(To do)
Copy exactly the lines of the records below, and only those lines, beginning with the line that contains "- 32 capabilities" and ending with the line that contains "- **Permission callbacks:**".

[Records from a collection]
# # # # #

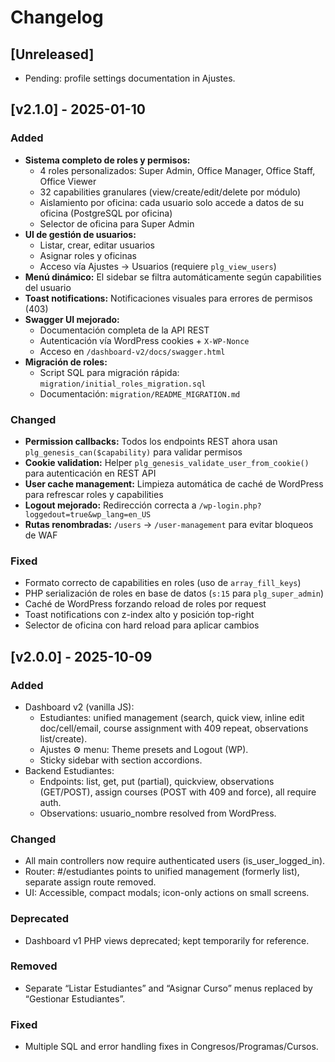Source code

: # Changelog

## [Unreleased]
- Pending: profile settings documentation in Ajustes.

## [v2.1.0] - 2025-01-10
### Added
- **Sistema completo de roles y permisos:**
  - 4 roles personalizados: Super Admin, Office Manager, Office Staff, Office Viewer
  - 32 capabilities granulares (view/create/edit/delete por módulo)
  - Aislamiento por oficina: cada usuario solo accede a datos de su oficina (PostgreSQL por oficina)
  - Selector de oficina para Super Admin
- **UI de gestión de usuarios:**
  - Listar, crear, editar usuarios
  - Asignar roles y oficinas
  - Acceso vía Ajustes → Usuarios (requiere `plg_view_users`)
- **Menú dinámico:** El sidebar se filtra automáticamente según capabilities del usuario
- **Toast notifications:** Notificaciones visuales para errores de permisos (403)
- **Swagger UI mejorado:**
  - Documentación completa de la API REST
  - Autenticación vía WordPress cookies + `X-WP-Nonce`
  - Acceso en `/dashboard-v2/docs/swagger.html`
- **Migración de roles:**
  - Script SQL para migración rápida: `migration/initial_roles_migration.sql`
  - Documentación: `migration/README_MIGRATION.md`

### Changed
- **Permission callbacks:** Todos los endpoints REST ahora usan `plg_genesis_can($capability)` para validar permisos
- **Cookie validation:** Helper `plg_genesis_validate_user_from_cookie()` para autenticación en REST API
- **User cache management:** Limpieza automática de caché de WordPress para refrescar roles y capabilities
- **Logout mejorado:** Redirección correcta a `/wp-login.php?loggedout=true&wp_lang=en_US`
- **Rutas renombradas:** `/users` → `/user-management` para evitar bloqueos de WAF

### Fixed
- Formato correcto de capabilities en roles (uso de `array_fill_keys`)
- PHP serialización de roles en base de datos (`s:15` para `plg_super_admin`)
- Caché de WordPress forzando reload de roles por request
- Toast notifications con z-index alto y posición top-right
- Selector de oficina con hard reload para aplicar cambios

## [v2.0.0] - 2025-10-09
### Added
- Dashboard v2 (vanilla JS):
  - Estudiantes: unified management (search, quick view, inline edit doc/cell/email, course assignment with 409 repeat, observations list/create).
  - Ajustes ⚙️ menu: Theme presets and Logout (WP).
  - Sticky sidebar with section accordions.
- Backend Estudiantes:
  - Endpoints: list, get, put (partial), quickview, observations (GET/POST), assign courses (POST with 409 and force), all require auth.
  - Observations: usuario_nombre resolved from WordPress.

### Changed
- All main controllers now require authenticated users (is_user_logged_in).
- Router: #/estudiantes points to unified management (formerly list), separate assign route removed.
- UI: Accessible, compact modals; icon-only actions on small screens.

### Deprecated
- Dashboard v1 PHP views deprecated; kept temporarily for reference.

### Removed
- Separate “Listar Estudiantes” and “Asignar Curso” menus replaced by “Gestionar Estudiantes”.

### Fixed
- Multiple SQL and error handling fixes in Congresos/Programas/Cursos.

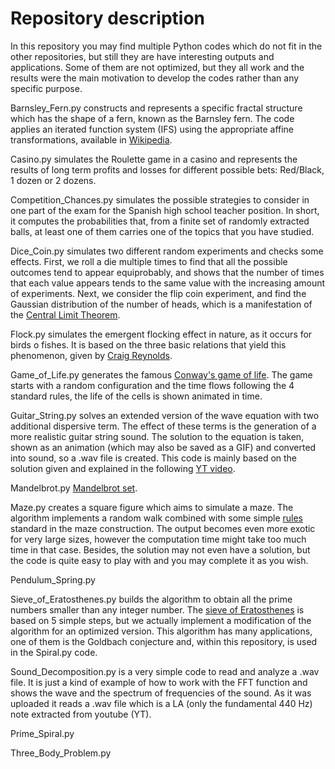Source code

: # Repository description
In this repository you may find multiple Python codes which do not fit in the other repositories, but still they are have interesting outputs and applications. Some of them are not optimized, but they all work and the results were the main motivation to develop the codes rather than any specific purpose.

Barnsley_Fern.py constructs and represents a specific fractal structure which has the shape of a fern, known as the Barnsley fern. The code applies an iterated function system (IFS) using the appropriate affine transformations, available in [Wikipedia](https://en.wikipedia.org/wiki/Barnsley_fern).

Casino.py simulates the Roulette game in a casino and represents the results of long term profits and losses for different possible bets: Red/Black, 1 dozen or 2 dozens.

Competition_Chances.py simulates the possible strategies to consider in one part of the exam for the Spanish high school teacher position. In short, it computes the probabilities that, from a finite set of randomly extracted balls, at least one of them carries one of the topics that you have studied.

Dice_Coin.py simulates two different random experiments and checks some effects. First, we roll a die multiple times to find that all the possible outcomes tend to appear equiprobably, and shows that the number of times that each value appears tends to the same value with the increasing amount of experiments. Next, we consider the flip coin experiment, and find the Gaussian distribution of the number of heads, which is a manifestation of the [Central Limit Theorem](https://en.wikipedia.org/wiki/Central_limit_theorem).

Flock.py simulates the emergent flocking effect in nature, as it occurs for birds o fishes. It is based on the three basic relations that yield this phenomenon, given by [Craig Reynolds](https://www.red3d.com/cwr/boids/).

Game_of_Life.py generates the famous [Conway's game of life](https://en.wikipedia.org/wiki/Conway%27s_Game_of_Life). The game starts with a random configuration and the time flows following the 4 standard rules, the life of the cells is shown animated in time.

Guitar_String.py solves an extended version of the wave equation with two additional dispersive term. The effect of these terms is the generation of a more realistic guitar string sound. The solution to the equation is taken, shown as an animation (which may also be saved as a GIF) and converted into sound, so a .wav file is created. This code is mainly based on the solution given and explained in the following [YT video](https://www.youtube.com/watch?v=MavAU3adGk4).

Mandelbrot.py [Mandelbrot set](https://en.wikipedia.org/wiki/Mandelbrot_set).

Maze.py creates a square figure which aims to simulate a maze. The algorithm implements a random walk combined with some simple [rules](https://en.wikipedia.org/wiki/Maze_generation_algorithm) standard in the maze construction. The output becomes even more exotic for very large sizes, however the computation time might take too much time in that case. Besides, the solution may not even have a solution, but the code is quite easy to play with and you may complete it as you wish.

Pendulum_Spring.py 

Sieve_of_Eratosthenes.py builds the algorithm to obtain all the prime numbers smaller than any integer number. The [sieve of Eratosthenes](https://en.wikipedia.org/wiki/Sieve_of_Eratosthenes) is based on 5 simple steps, but we actually implement a modification of the algorithm for an optimized version. This algorithm has many applications, one of them is the Goldbach conjecture and, within this repository, is used in the Spiral.py code.

Sound_Decomposition.py is a very simple code to read and analyze a .wav file. It is just a kind of example of how to work with the FFT function and shows the wave and the spectrum of frequencies of the sound. As it was uploaded it reads a .wav file which is a LA (only the fundamental 440 Hz) note extracted from youtube (YT).

Prime_Spiral.py

Three_Body_Problem.py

# # # # #

(Solution to this exercise)
  - 32 capabilities granulares (view/create/edit/delete por módulo)
  - Aislamiento por oficina: cada usuario solo accede a datos de su oficina (PostgreSQL por oficina)
  - Selector de oficina para Super Admin
- **UI de gestión de usuarios:**
  - Listar, crear, editar usuarios
  - Asignar roles y oficinas
  - Acceso vía Ajustes → Usuarios (requiere `plg_view_users`)
- **Menú dinámico:** El sidebar se filtra automáticamente según capabilities del usuario
- **Toast notifications:** Notificaciones visuales para errores de permisos (403)
- **Swagger UI mejorado:**
  - Documentación completa de la API REST
  - Autenticación vía WordPress cookies + `X-WP-Nonce`
  - Acceso en `/dashboard-v2/docs/swagger.html`
- **Migración de roles:**
  - Script SQL para migración rápida: `migration/initial_roles_migration.sql`
  - Documentación: `migration/README_MIGRATION.md`

### Changed
- **Permission callbacks:** Todos los endpoints REST ahora usan `plg_genesis_can($capability)` para validar permisos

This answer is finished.